I am waiting for the tipping point in the current flooding fiasco, ( 30 COBRA meetings? really?), when the Tory's try to blame the Labour leader, Ed Miliband, along with the trade union Unite, for the flooding of the Somerset Levels. At the moment, the closest they can get to blaming Labour is by blaming the head of the Environment Agency, Chris Smith, who just happens to be an ex- Labour Member of Parliament.
There have been several examples of political grandstanding by Tory MP's. The first being the Tory MP for the area, Ian Liddell-Granger, who has called Chris Smith an idiot and has said that if he could, he would jam Smith's head down a toilet and flush it, whilst attempting to portray Prime Minister Cameron as some type of latter day Moses, as if his visit to the levels had turned back the tide like the parting of the Red Sea.
The second piece of vomit inducing grandstanding has been perpetrated by Eric Pickles, the obnoxious Communities Minister. Now those who know Pickles will understand the comment made by a critic of Pickles grotesque attempt at political grandstanding. The critic suggested that Pickles would be better of shutting up and deploying himself as a sandbag. For those who are unaware of Pickles, I can only enlighten you by saying if Cameron is a latter day Moses, then Pickles could be best described as a latter day Jabba The Hut. He his bloody fat. I mean fat, you know, really really fat.
The truth is that last summer The Environment Agency wrote, on behalf of the residents of the Somerset Levels, to the Prime Minister, asking for extra money to dredge the rivers in the area because of the fear of what might happen. The outcome was that the plea for extra funding was denied by Downing Street and the rest is history. Add into the mix, cuts in government funding for the Environment Agency and staff redundancy's, and you have a potent brew just waiting to boil over.

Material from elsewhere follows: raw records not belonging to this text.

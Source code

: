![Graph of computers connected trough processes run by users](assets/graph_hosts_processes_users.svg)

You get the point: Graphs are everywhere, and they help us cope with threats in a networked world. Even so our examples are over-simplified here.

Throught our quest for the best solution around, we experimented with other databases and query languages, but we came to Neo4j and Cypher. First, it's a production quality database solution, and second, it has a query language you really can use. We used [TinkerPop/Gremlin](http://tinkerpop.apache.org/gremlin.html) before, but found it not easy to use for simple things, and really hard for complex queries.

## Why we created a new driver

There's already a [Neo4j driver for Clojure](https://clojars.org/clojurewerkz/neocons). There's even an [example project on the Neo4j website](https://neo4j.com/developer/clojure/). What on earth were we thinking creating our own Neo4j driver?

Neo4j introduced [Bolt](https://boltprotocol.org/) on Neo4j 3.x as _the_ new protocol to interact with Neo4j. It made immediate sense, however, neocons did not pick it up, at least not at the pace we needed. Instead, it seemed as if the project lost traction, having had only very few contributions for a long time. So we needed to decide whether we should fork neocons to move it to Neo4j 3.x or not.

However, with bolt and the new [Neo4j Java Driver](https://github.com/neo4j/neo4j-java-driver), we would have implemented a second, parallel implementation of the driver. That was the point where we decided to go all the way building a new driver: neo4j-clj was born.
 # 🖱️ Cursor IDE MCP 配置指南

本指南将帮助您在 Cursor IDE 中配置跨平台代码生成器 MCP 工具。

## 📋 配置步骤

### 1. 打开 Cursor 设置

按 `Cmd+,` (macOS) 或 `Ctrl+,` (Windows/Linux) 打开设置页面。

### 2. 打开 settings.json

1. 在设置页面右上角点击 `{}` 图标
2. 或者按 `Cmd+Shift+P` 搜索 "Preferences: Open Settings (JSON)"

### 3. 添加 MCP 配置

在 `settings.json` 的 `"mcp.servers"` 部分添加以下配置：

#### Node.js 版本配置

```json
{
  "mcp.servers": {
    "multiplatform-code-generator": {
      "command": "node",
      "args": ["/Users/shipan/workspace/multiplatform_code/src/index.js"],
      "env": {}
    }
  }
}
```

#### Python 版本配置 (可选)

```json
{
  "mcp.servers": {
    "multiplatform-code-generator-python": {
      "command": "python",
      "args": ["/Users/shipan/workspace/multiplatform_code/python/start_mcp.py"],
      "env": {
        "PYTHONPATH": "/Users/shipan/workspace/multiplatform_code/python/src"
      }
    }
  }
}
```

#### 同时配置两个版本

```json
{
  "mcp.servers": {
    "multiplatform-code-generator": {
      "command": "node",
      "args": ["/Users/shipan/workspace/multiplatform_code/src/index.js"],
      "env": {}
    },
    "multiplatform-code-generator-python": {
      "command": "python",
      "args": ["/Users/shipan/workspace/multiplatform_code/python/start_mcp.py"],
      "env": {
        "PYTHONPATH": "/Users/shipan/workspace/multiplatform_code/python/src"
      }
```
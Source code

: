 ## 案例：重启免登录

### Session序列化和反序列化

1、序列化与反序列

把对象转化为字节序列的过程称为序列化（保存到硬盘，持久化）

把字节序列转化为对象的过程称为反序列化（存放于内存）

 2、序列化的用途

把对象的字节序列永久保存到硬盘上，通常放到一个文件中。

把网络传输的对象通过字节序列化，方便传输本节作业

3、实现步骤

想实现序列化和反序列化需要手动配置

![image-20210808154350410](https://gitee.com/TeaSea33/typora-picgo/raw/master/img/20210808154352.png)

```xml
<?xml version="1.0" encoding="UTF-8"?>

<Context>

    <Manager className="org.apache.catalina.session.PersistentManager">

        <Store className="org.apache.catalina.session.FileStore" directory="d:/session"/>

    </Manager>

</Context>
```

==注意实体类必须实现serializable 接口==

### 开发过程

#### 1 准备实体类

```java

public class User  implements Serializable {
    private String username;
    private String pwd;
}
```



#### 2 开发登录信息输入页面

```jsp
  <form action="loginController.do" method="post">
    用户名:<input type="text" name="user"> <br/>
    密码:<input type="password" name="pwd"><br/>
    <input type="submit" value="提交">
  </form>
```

So who is to blame? Answer: The Prime Minister, David Cameron.
Now he has 'heroically' pledged extra money for the area, but it is to late, the horse has bolted
What we have learnt from recent events is that their is no personal tragedy that the Tory's are not prepared to try and grab in order to attempt to make political capital out of and they will not allow such irrelevant little things such as facts and the truth to get in the way.
An interesting aside is the reaction to the flooding that has now occurred around Windsor in the South East. An area that could be called a Tory heartland. Within ONE DAY! YES, THAT'S RIGHT. ONE DAY! The Army and The Navy were called in to help residents and fill sandbags.
So that's.
South East = 1 day before help is called in.
South West = 6 weeks and counting.
Ex-Wildlife Minister Benyon
Those of you who are regular readers of this blog may have noticed I have not been the biggest supporter of ex-Environment Minister Richard Benyon. However, for the purposes of fairness, I must say, out of all the howling and screeching voices that have surrounded the flooding fiasco, his has been one of the most sane and measured. Particularly his criticism of the knee-jerking, reactionary moron Liddell- Grainger. So well done Mr Benyon, perhaps getting the sack has allowed you to gain a better perspective on life, although I expect you still spend your spare time slaughtering birds for fun.
Marius The Giraffe.
A young giraffe, raised by a zoo, was deemed surplus to requirements and treated no better than unwanted waste products, even though there were many offers to re-home him.
INSTEAD, THE DISGUSTING SO CALLED ANIMAL CONSERVATIONISTS AT COPENHAGEN ZOO BLEW Marius's **CKI** BRAINS OUT!!
They were responsible for bringing Marius into this world. They were responsible for his welfare and safekeeping. Instead, they BLEW Marius's **CKI** BRAINS OUT!!
UNCARING, SELF-SERVING, SCUM!!!!!!!!!!!!!!
One Direction.
One Direction's ( what?) Harry Styles ( who?) has 'claimed' they are bigger than the Beatles. I checked out Mr Styles on the Interweb and I think when he says bigger, he actually means fatter.
Stinking Hypocrisy!
Prince Charles and Prince William have 'come together as father and son' to make an appeal to stop the slaughter of wildlife. This just days after Prince William and his protected raptor (allegedly ?) killing brother Harry have enjoyed themselves slaughtering some Spanish wildlife.
It appears that although they enjoy killing sentient animals 'for a bit of fun' themselves, they get a bit touchy when others do it for money.